Une crise mise en scène
Il n’y a pourtant ici ni scandale, ni crise démocratique. Il y a une décision de justice, dans une affaire documentée, grave, et une ligne de défense particulièrement bancale : refus d’assumer les faits, dénonciation de la justice, contradictions des prévenus et demande de clémence dans le même souffle. Tout cela aurait pu — aurait dû — être l’occasion d’un basculement vers la maturité. Au lieu de quoi, le RN s’est offert une crise. Car il ne la subit pas : il la met en scène. Il l’organise, la scénarise, l’exporte même, à coups de tweets indignés, de meetings en préparation et de messages de soutien venus de l’“internationale réactionnaire”.
De Trump à Bolsonaro, de Poutine à Orban, en passant par Salvini et Wilders, toute une galaxie de dirigeants populistes s’est empressée de dénoncer une prétendue “violation de la démocratie” française. Ces soutiens ne sont pas seulement encombrants, ils sont révélateurs. C’est le récit du martyre qui est activé, le retour en force du mythe fondateur du FN : être persécuté, c’est être pur.
Une marche vers le pouvoir piétinée en direct
Cette stratégie n’est pas neuve, mais elle contredit brutalement ce que le RN avait méthodiquement construit depuis 2017. Car il y avait bien une trajectoire de normalisation : une candidate assagie, une posture parlementaire maîtrisée, une respectabilité tacite acquise dans les arcanes du pouvoir. Ce mouvement de notabilisation s’effondre dans l’instant. Le RN redevient un parti de protestation. Ce n’est pas une évolution, c’est une rupture. Et cela ne doit rien à l’injustice ou à la fatalité : c’est un choix.
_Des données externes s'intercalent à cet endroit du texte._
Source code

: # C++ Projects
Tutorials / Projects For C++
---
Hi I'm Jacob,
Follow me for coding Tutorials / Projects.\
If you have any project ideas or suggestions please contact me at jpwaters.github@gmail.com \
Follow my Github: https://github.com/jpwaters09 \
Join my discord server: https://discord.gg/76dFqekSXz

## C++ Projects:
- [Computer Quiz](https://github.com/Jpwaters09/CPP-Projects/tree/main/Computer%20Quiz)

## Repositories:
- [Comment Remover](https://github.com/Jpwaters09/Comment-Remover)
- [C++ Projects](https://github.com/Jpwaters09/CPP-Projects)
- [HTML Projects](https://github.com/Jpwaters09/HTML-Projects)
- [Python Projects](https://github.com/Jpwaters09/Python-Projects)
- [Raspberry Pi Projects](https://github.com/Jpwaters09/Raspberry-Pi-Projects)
L’ombre portée d’un plan B tabou
La suite de l’histoire est tout aussi révélatrice. Jordan Bardella, président du parti, était depuis des mois présenté comme une alternative crédible, le fameux “plan B”. Un plan parfait, tant qu’il restait virtuel. Dès lors que l’hypothèse devient concrète, elle devient taboue. Bardella soutient, mais se tait. Il est encensé, mais tenu à distance. Il faut maintenir l’illusion que le “plan A” — celui de Marine Le Pen — reste intact, quitte à priver le RN de toute lisibilité stratégique.
Le paradoxe est frappant : Bardella rassure tout le monde tant qu’il est une promesse. Il inquiète dès qu’il devient une solution. La mécanique interne du RN, patrimoniale et verticale, empêche toute anticipation structurée. Marine Le Pen semble vouloir tenir jusqu’au bout, quitte à enchaîner les recours et les incertitudes. Et personne ne semble oser dire qu’un parti réellement prêt à gouverner aurait su pivoter. Ici, on bloque. On sacralise. On dramatise.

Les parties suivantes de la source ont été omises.